O que exatamente são crash puts
Bancos que atuam como market-makers ou fornecem exposição por meio de ETFs alavancados estão essencialmente sentados sobre uma bomba-relógio se uma dessas ações subjacentes despencar em uma única sessão. Um ETF alavancado 2x em uma ação que cai 50% em um dia não perde apenas 100% do seu valor. Ele efetivamente deixa de existir.
Essa não é uma situação hipotética. Em 14 de julho, as ações da Lucid Group caíram 57% em um único dia, levando ao encerramento de um ETF alavancado relacionado. No dia anterior, a SK Hynix caiu 15,4%. Essas não são ações de penny. A SK Hynix é uma das maiores fabricantes de chips de memória do mundo, e a Samsung Electronics tem estado entre os nomes mais negociados nesses estruturas.

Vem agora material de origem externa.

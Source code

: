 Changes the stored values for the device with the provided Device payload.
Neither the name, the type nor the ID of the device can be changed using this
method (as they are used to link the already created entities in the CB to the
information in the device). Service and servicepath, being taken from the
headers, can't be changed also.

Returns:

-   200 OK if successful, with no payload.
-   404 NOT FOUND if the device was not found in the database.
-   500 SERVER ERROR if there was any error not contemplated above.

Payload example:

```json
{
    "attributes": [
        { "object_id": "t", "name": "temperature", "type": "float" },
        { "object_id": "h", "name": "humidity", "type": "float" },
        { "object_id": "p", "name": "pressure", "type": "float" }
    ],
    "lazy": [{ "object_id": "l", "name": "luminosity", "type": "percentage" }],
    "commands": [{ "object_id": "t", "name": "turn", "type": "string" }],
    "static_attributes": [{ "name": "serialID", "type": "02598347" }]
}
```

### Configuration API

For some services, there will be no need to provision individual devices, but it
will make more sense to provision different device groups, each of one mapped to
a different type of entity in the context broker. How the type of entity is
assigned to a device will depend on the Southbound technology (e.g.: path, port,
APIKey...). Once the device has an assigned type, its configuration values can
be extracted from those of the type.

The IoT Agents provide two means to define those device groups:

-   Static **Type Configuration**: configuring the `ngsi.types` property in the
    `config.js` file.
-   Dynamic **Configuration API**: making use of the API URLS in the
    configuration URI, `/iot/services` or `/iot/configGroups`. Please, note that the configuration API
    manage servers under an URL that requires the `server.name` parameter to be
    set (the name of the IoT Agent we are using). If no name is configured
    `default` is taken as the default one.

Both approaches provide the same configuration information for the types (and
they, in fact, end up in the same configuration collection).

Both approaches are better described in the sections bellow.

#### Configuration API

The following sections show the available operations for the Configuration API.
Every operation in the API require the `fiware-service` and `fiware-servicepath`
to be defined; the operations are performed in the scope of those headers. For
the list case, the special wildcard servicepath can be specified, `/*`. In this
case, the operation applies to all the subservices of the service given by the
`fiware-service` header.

Para gerenciar essa exposição, os bancos recorreram a produtos over-the-counter, incluindo crash puts, cliquets e notas de estabilidade. Esses instrumentos transferem efetivamente o risco de eventos extremos da balança do banco para quem estiver disposto a receber o premium. A natureza over-the-counter desses produtos significa que os volumes exatos de negociação permanecem não divulgados.
Por que isso importa agora
O mercado de ETFs alavancados tornou-se um ímã para traders varejistas, especialmente na Ásia. A Coreia do Sul foi o epicentro dessa tendência, com investidores varejistas se concentrando em produtos alavancados de ações únicas vinculadas às gigantes locais de semicondutores. O entusiasmo chegou a um nível tão intenso que os reguladores sul-coreanos intervieram, impondo limitações mais rigorosas ao acesso de varejistas a ETFs alavancados.
Natasha Sibley, da Janus Henderson, descreveu a demanda por esses produtos de hedge personalizados como sem precedentes.
Os rendimentos oferecidos, de 14,2% a 20%, são notáveis porque existem na finança tradicional, onde as taxas livres de risco são substancialmente mais baixas. Esse tipo de premium sinaliza que o mercado está precificando uma probabilidade não desprezível de movimentos extremos.
O paralelo regulatório e as implicações para os investidores
ETFs alavancados que entram em colapso, como o que foi encerrado após a queda de 57% da Lucid, podem desencadear vendas forçadas, chamadas de margem e cascata de liquidez que se espalham por classes de ativos.
A resposta regulatória na Coreia do Sul também merece atenção. A Coreia do Sul já foi uma das jurisdições mais agressivas na regulamentação do comércio de criptomoedas. Controles mais rigorosos sobre ETFs de ações alavancados poderiam prenunciar movimentos paralelos nos mercados de ativos digitais.